Soffiati comandando o de bate após a exibição do filme “Desmundo”, em 6 de novembro de 2013
Cineclube em 2013
Fruto da parceria de alguns remanescentes dos cineclubes Zé Amado e Cinema no Palácio com a Oráculo Produções, cuja sala de audiovisual no edifício Medical Center serve de local para as exibições e debates dos filmes, o Cineclube Goitacá iniciou suas atividades com a mostra “Indianismo no Brasil”. Nela foram exibidos os filmes “Hans Staden”, de Luiz Alberto Pereira, em 23/10; “Como era gostoso o meu francês”, de Nelson Pereira dos Santos, em 30/10; “Desmundo”, de Alain Fresnot, em 6/11; “Brincando nos Campos do Senhor”, de Hector Babenco, em 13/11; e “Cannibal Ferox”, em 20/11.

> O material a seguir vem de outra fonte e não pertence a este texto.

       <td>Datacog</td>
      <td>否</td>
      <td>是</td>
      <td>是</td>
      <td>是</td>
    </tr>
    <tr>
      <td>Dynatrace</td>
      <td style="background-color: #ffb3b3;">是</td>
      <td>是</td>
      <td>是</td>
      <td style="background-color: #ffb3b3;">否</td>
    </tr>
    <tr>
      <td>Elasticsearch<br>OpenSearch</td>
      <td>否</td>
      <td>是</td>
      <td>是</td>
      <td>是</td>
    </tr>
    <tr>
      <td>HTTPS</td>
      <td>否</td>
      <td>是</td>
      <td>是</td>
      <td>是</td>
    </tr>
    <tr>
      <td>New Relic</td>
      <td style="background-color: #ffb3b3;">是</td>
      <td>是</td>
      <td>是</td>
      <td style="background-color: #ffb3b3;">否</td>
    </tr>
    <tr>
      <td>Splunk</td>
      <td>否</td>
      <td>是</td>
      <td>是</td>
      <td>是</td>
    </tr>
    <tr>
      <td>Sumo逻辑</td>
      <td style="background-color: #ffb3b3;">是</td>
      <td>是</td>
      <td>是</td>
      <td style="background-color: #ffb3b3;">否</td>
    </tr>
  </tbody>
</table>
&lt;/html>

A segunda mostra, com o tema “Memória”, foi aberta em 27/11, com o filme “Em busca da memória”, de Petra Seeger; seguido de “Noel – O poeta da Vila”, de Ricardo Van Steen, em 4/12; “Amnésia”, de Christopher Nolan, em 11/12; e “Crepúsculo dos deuses”, de Billy Wilder, fechando o ano em 18/12. Os apresentadores de 2013 foram os professores Aristides Soffiati, Paulo César Moura, Gustavo Soffiati e Marcelo Sampaio; os jornalistas Luciana Portinho e Aluysio Abreu Barbosa; o teatrólogo Antonio Roberto Kapi e o psicanalista Luiz Fernando Sardinha. Antes da exibição de alguns longas, o produtor cultural Antonio Luiz Baldan também apresentou curtas-metragens, como “Recife frio” (em 27/11), “Sambatown” e “No baque” (04/12), “Graffiti dança” (11/12) e “Farol” (18/12).